Il échet de considérer que l'insertion d'une telle clause de substitution conventionnelle de garantie dans un contrat de vente à terme est à la fois parfaitement licite et opposable à l'acquéreur et qu'elle exclut toute garantie de la part du vendeur au-delà de 10 ans à compter de l'achèvement de l'ouvrage pour des désordres imputables comme en l'espèce à des vices de construction, ce nonobstant l'absence de transfert de propriété de l'ouvrage à l'acquéreur jusqu'au paiement intégral du prix, qui ne permet pas pour autant aux acquéreurs d'invoquer les dispositions des articles 1719, § 30 et 1720 du Code civil.
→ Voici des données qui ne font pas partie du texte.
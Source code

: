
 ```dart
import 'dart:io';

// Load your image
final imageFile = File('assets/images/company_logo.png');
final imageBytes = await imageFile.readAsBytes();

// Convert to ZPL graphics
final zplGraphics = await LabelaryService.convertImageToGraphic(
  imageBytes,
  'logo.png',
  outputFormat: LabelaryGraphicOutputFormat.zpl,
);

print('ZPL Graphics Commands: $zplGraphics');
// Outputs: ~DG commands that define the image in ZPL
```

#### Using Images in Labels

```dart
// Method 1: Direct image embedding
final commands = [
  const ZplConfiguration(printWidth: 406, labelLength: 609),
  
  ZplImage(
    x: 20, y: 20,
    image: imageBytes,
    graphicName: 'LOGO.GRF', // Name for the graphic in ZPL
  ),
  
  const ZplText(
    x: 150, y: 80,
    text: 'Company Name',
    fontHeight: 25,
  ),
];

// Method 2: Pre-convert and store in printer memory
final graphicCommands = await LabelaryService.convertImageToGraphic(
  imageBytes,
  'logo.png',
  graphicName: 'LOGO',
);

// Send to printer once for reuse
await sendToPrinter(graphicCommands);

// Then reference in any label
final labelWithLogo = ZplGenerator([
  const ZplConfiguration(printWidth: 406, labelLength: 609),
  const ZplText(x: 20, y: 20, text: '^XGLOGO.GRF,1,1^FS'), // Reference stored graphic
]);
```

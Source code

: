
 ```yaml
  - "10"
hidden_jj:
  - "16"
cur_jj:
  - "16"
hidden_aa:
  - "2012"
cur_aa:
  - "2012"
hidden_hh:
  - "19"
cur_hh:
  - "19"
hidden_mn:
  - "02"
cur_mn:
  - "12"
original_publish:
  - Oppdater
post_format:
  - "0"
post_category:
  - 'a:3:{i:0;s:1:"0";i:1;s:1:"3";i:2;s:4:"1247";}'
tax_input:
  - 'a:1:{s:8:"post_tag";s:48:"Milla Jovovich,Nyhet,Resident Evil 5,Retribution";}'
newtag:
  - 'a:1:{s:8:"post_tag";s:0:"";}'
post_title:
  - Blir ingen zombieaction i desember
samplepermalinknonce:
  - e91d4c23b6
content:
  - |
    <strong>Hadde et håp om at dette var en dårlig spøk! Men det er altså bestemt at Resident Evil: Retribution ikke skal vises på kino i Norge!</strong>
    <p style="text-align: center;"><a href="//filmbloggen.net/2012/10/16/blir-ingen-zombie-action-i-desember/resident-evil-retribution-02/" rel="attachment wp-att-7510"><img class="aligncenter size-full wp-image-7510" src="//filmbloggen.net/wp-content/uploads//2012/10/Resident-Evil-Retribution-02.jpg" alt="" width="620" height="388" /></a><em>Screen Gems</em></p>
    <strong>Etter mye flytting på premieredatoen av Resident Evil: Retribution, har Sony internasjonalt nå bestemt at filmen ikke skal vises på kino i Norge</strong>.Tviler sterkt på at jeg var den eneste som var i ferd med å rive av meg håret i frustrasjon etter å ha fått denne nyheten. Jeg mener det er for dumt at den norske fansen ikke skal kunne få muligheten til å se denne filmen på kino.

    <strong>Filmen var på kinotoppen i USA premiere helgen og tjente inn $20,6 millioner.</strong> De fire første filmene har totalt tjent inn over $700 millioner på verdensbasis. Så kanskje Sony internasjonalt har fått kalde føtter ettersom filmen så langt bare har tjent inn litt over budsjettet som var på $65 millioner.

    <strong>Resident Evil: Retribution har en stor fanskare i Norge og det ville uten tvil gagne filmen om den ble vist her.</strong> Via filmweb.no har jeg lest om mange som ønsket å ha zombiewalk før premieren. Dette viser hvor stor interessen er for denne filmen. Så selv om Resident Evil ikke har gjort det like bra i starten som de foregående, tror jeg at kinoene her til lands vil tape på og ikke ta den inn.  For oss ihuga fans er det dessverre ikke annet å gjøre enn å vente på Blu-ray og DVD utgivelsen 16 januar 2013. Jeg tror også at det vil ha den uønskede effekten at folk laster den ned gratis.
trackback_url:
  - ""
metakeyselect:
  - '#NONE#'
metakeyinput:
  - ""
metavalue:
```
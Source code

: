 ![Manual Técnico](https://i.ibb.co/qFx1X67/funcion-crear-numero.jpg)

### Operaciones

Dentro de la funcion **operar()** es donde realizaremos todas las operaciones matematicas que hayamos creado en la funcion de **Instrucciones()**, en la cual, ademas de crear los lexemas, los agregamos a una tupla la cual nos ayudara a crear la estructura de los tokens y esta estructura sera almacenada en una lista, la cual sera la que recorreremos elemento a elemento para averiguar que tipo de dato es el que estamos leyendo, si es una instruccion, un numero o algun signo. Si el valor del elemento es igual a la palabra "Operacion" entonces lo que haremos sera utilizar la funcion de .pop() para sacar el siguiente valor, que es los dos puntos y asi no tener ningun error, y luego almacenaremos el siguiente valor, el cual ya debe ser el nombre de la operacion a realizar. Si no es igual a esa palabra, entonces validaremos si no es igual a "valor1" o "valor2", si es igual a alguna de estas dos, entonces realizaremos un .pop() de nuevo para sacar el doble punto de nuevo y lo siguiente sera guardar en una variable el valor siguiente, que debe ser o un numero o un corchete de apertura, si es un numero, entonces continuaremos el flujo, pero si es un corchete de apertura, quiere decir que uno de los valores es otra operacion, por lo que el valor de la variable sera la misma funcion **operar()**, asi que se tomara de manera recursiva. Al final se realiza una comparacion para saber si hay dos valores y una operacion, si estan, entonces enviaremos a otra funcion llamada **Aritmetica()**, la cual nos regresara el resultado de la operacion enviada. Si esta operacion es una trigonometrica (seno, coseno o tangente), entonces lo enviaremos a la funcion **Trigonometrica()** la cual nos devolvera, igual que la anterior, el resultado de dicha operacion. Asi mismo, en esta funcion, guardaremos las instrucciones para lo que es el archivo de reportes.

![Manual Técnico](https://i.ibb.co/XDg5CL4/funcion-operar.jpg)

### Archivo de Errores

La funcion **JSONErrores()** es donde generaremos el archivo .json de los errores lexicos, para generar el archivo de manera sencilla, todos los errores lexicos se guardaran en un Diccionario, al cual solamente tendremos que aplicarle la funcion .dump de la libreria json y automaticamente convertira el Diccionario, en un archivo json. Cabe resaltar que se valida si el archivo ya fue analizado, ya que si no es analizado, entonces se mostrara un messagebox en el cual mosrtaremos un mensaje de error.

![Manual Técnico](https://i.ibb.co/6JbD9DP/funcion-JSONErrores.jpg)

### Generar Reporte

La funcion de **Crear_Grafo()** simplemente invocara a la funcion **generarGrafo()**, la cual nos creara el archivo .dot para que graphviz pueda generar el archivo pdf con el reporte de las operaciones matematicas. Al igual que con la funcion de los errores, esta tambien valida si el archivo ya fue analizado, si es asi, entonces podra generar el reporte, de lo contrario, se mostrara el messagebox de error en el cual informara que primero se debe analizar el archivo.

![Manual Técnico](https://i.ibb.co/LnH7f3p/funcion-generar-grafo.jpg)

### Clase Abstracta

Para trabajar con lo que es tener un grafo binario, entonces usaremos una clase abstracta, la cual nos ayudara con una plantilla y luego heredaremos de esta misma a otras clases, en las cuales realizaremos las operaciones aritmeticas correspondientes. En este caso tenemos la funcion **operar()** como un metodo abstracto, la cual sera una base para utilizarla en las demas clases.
Il s'ensuit que c'est à tort que les premiers juges ont retenu que la prescription décennale ne pouvait être opposée au locataire- attributaire avant le transfert de propriété.
La cour observe au demeurant que Madame Ginette Demachy épouse Desimeur n'a proposé aucun autre fondement juridique à son action en indemnisation de son préjudice.
Carpi (SA) justifie en l'occurrence que l'achèvement des travaux a été contradictoirement constaté par les parties selon procès-verbal daté du 18 décembre 1979. Il s'évince en outre des stipulations de l'article IV du contrat de vente que cette constatation contradictoire de l'achèvement des travaux avec les acquéreurs, qui vaut prise de possession des lieux par ces derniers, constitue le point de départ des différents délais de garantie, de sorte que c'est à tort que dans ses écritures de première instance, Madame Ginette Demachy épouse Desimeur a soutenu que le délai de garantie décennale n'avait jamais couru, faute pour Carpi (SA) de justifier de la réception contradictoire de l'ouvrage avec les constructeurs.
Dès lors, Carpi (SA) est fondée à opposer à Madame Ginette Demachy épouse Desimeur et à la Caisse primaire d'assurance maladie des Ardennes la prescription de leur action fondée sur l'existence d'un vice cache affectant la construction.
Il y a lieu en conséquence d'infirmer le jugement entrepris en toutes dispositions et de débouter Madame Ginette Demachy épouse Desimeur et la Caisse primaire d'assurance maladie des Ardennes de l'ensemble de leurs prétentions.
Compte tenu des éléments de la cause, il s'avère conforme à l'équité de laisser entièrement à la charge des parties les frais irrépétibles qu'elles ont exposés.
Par ces motifs , LA COUR, statuant publiquement et contradictoirement, Dit recevable, mais mal fondé l'appel formé à titre principal par Madame Ginette Demachy épouse Desimeur; Dit en revanche recevable et bien fondé l'appel incident formé par la société anonyme Carpi; Infirme en toutes ses dispositions le jugement rendu le 12 mai 2000 par le Tribunal de grande instance de Charleville-Mézières; et, statuant a nouveau, Constate en application des articles 1646-1, 1792 et 2270 la forclusion décennale des actions en réparation formées par Madame Ginette Demachy épouse Desimeur et la Caisse primaire d'assurance maladie des Ardennes à l'encontre de la société anonyme Carpi et fondées sur l'existence d'un vice de construction ; Déboute en conséquence Madame Ginette Demachy épouse Desimeur et la Caisse primaire d'assurance maladie des Ardennes de l'ensemble de leurs prétentions; Déboute la société anonyme Carpi de Sa demande en paiement d'une indemnité au titre de ses frais irrépétibles; Condamne Madame Ginette Demachy épouse Desimeur et la Caisse primaire d'assurance maladie des Ardennes aux dépens de première instance et d'appel et autorise la société civile professionnelle Delvincourt Jacquemet, Avoués, à procéder au recouvrement direct des dépens de l'instance d'appel dans les conditions fixées par l'article 699 du nouveau Code de procédure civile.